> _Entries provided_:
<<<<
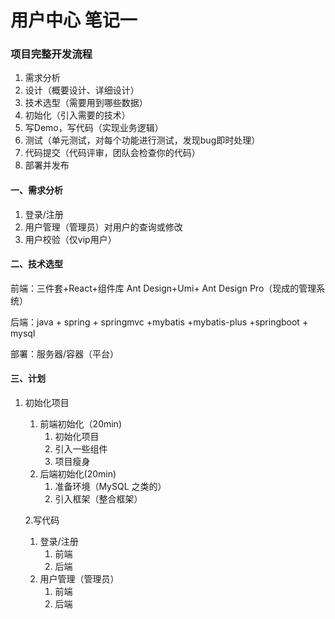 # 用户中心 笔记一

### 项目完整开发流程

1. 需求分析
2. 设计（概要设计、详细设计）
3. 技术选型（需要用到哪些数据）
4. 初始化（引入需要的技术）
5. 写Demo，写代码（实现业务逻辑）
6. 测试（单元测试，对每个功能进行测试，发现bug即时处理）
7. 代码提交（代码评审，团队会检查你的代码）
8. 部署并发布

#### 一、需求分析

1. 登录/注册
2. 用户管理（管理员）对用户的查询或修改
3. 用户校验（仅vip用户）

#### 二、技术选型

前端：三件套+React+组件库 Ant Design+Umi+ Ant Design Pro（现成的管理系统）

后端：java + spring + springmvc +mybatis +mybatis-plus +springboot + mysql

部署：服务器/容器（平台）

#### 三、计划

1. 初始化项目

   1. 前端初始化（20min)
      1. 初始化项目
      2. 引入一些组件
      3. 项目瘦身
   2. 后端初始化(20min)
      1. 准备环境（MySQL 之类的）
      2. 引入框架（整合框架）

   2.写代码

   1. 登录/注册
      1. 前端
      2. 后端
   2. 用户管理（管理员）
      1. 前端
      2. 后端

   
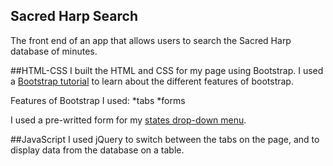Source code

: ## Sacred Harp Search
The front end of an app that allows users to search the Sacred Harp database of minutes.

##HTML-CSS
I built the HTML and CSS for my page using Bootstrap. I used a [Bootstrap tutorial](http://www.tutorialrepublic.com/twitter-bootstrap-tutorial/) to learn about the different features of bootstrap.

Features of Bootstrap I used:
*tabs
*forms

I used a pre-writted form for my [states drop-down menu](https://gist.github.com/RichLogan/9903043).

##JavaScript
I used jQuery to switch between the tabs on the page, and to display data from the database on a table.
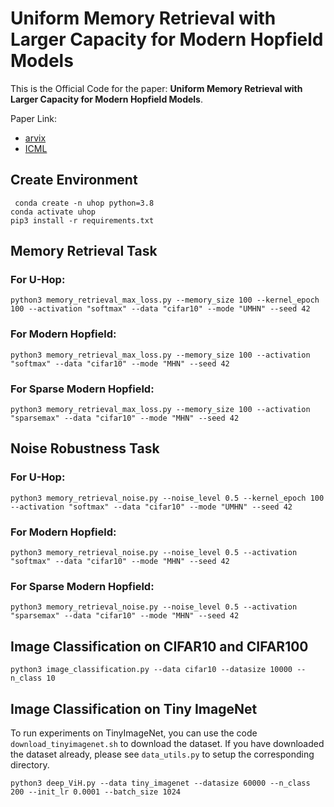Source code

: # Uniform Memory Retrieval with Larger Capacity for Modern Hopfield Models

This is the Official Code for the paper: **Uniform Memory Retrieval with Larger Capacity for Modern Hopfield Models**.

Paper Link: 
* [arvix]()
* [ICML]()

## Create Environment
` conda create -n uhop python=3.8` <br>
`conda activate uhop` <br>
`pip3 install -r requirements.txt` <br>

## Memory Retrieval Task

### For U-Hop:
`python3 memory_retrieval_max_loss.py --memory_size 100 --kernel_epoch 100 --activation "softmax" --data "cifar10" --mode "UMHN" --seed 42
`

### For Modern Hopfield:
`python3 memory_retrieval_max_loss.py --memory_size 100 --activation "softmax" --data "cifar10" --mode "MHN" --seed 42
`

### For Sparse Modern Hopfield:
`python3 memory_retrieval_max_loss.py --memory_size 100 --activation "sparsemax" --data "cifar10" --mode "MHN" --seed 42
`

## Noise Robustness Task

### For U-Hop:
`python3 memory_retrieval_noise.py --noise_level 0.5 --kernel_epoch 100 --activation "softmax" --data "cifar10" --mode "UMHN" --seed 42
`

### For Modern Hopfield:
`python3 memory_retrieval_noise.py --noise_level 0.5 --activation "softmax" --data "cifar10" --mode "MHN" --seed 42
`

### For Sparse Modern Hopfield:
`python3 memory_retrieval_noise.py --noise_level 0.5 --activation "sparsemax" --data "cifar10" --mode "MHN" --seed 42
`

## Image Classification on CIFAR10 and CIFAR100

`python3 image_classification.py --data cifar10 --datasize 10000 --n_class 10`


## Image Classification on Tiny ImageNet

To run experiments on TinyImageNet, you can use the code `download_tinyimagenet.sh` to download the dataset.
If you have downloaded the dataset already, please see `data_utils.py` to setup the corresponding directory.

`python3 deep_ViH.py --data tiny_imagenet --datasize 60000 --n_class 200 --init_lr 0.0001 --batch_size 1024`
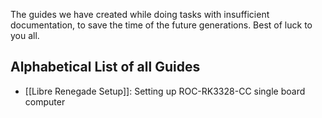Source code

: The guides we have created while doing tasks with insufficient documentation, to save the time of the future generations. Best of luck to you all. 

## Alphabetical List of all Guides
- [[Libre Renegade Setup]]: Setting up ROC-RK3328-CC single board computer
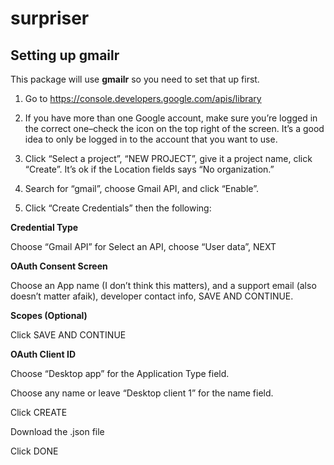 
<!-- README.md is generated from README.Rmd. Please edit that file -->

# surpriser

<!-- badges: start -->
<!-- badges: end -->

## Setting up gmailr

This package will use **gmailr** so you need to set that up first.

1.  Go to <https://console.developers.google.com/apis/library>

2.  If you have more than one Google account, make sure you’re logged in
    the correct one–check the icon on the top right of the screen. It’s
    a good idea to only be logged in to the account that you want to
    use.

3.  Click “Select a project”, “NEW PROJECT”, give it a project name,
    click “Create”. It’s ok if the Location fields says “No
    organization.”

4.  Search for “gmail”, choose Gmail API, and click “Enable”.

5.  Click “Create Credentials” then the following:

**Credential Type**

Choose “Gmail API” for Select an API, choose “User data”, NEXT

**OAuth Consent Screen**

Choose an App name (I don’t think this matters), and a support email
(also doesn’t matter afaik), developer contact info, SAVE AND CONTINUE.

**Scopes (Optional)**

Click SAVE AND CONTINUE

**OAuth Client ID**

Choose “Desktop app” for the Application Type field.

Choose any name or leave “Desktop client 1” for the name field.

Click CREATE

Download the .json file

Click DONE
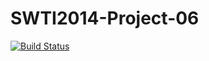 SWTI2014-Project-06
===================
[![Build Status](https://travis-ci.org/SWTI2014/SWTI2014-Project-06.svg)](https://travis-ci.org/SWTI2014/SWTI2014-Project-06)
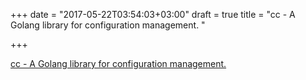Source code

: +++
date = "2017-05-22T03:54:03+03:00"
draft = true
title = "cc - A Golang library for configuration management. "

+++

<p><a href="https://t.co/oYgQa9v1DH">cc - A Golang library for configuration management. </a></p>
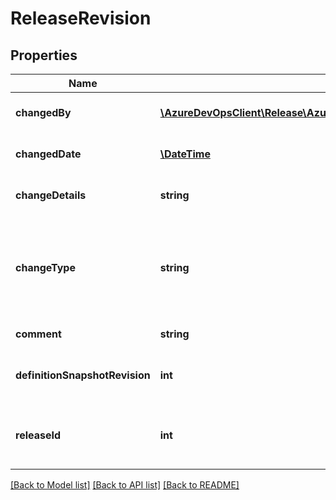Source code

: # ReleaseRevision

## Properties
Name | Type | Description | Notes
------------ | ------------- | ------------- | -------------
**changedBy** | [**\AzureDevOpsClient\Release\AzureDevOpsClient\Release\Model\IdentityRef**](IdentityRef.md) | Gets or sets the identity who changed. | [optional] 
**changedDate** | [**\DateTime**](\DateTime.md) | Change date of the revision. | [optional] 
**changeDetails** | **string** | Change details of the revision. | [optional] 
**changeType** | **string** | Change details of the revision. Typically ChangeDetails values are Add and Update. | [optional] 
**comment** | **string** | Comment of the revision. | [optional] 
**definitionSnapshotRevision** | **int** | Release ID of which this revision belongs. | [optional] 
**releaseId** | **int** | Gets or sets the release ID of which this revision belongs. | [optional] 

[[Back to Model list]](../README.md#documentation-for-models) [[Back to API list]](../README.md#documentation-for-api-endpoints) [[Back to README]](../README.md)


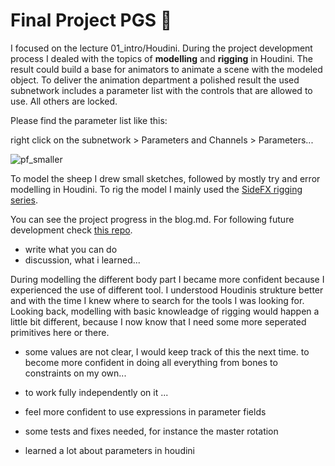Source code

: # Final Project PGS 🐑

I focused on the lecture 01_intro/Houdini. During the project development process I dealed with the topics of **modelling** and **rigging** in Houdini. The result could build a base for animators to animate a scene with the modeled object. To deliver the animation department a polished result the used subnetwork includes a parameter list with the controls that are allowed to use. All others are locked. 

Please find the parameter list like this:

right click on the subnetwork > Parameters and Channels > Parameters...

![pf_smaller](https://user-images.githubusercontent.com/22836416/65829084-c7ba5400-e2a1-11e9-8a73-b09e7278e41f.gif)

To model the sheep I drew small sketches, followed by mostly try and error modelling in Houdini. To rig the model I mainly used the [SideFX rigging series](https://www.sidefx.com/learn/collections/rigging-series/).

You can see the project progress in the blog.md. For following future development check [this repo](https://github.com/Franziska-Paetzold/Houdini/).


- write what you can do 
- discussion, what i learned...

During modelling the different body part I became more confident because I experienced the use of different tool. I understood Houdinis strukture better and with the time I knew where to search for the tools I was looking for. Looking back, modelling with basic knowleadge of rigging would happen a little bit different, because I now know that I need some more seperated primitives here or there.

- some values are not clear, I would keep track of this the next time. to become more confident in doing all everything from bones to constraints on my own... 

- to work fully independently on it ...
- feel more confident to use expressions in parameter fields
- some tests and fixes needed, for instance the master rotation 
- learned a lot about  parameters in houdini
>>>>
> _Exercise requirements_: A clean copy is needed of the lines in the listing above from the one with "[[Back to Model" through the one with "Project PGS 🐑", exact in every word and free of pictures.

> _Answer for the task_:
[[Back to Model list]](../README.md#documentation-for-models) [[Back to API list]](../README.md#documentation-for-api-endpoints) [[Back to README]](../README.md)


Source code

: # Final Project PGS 🐑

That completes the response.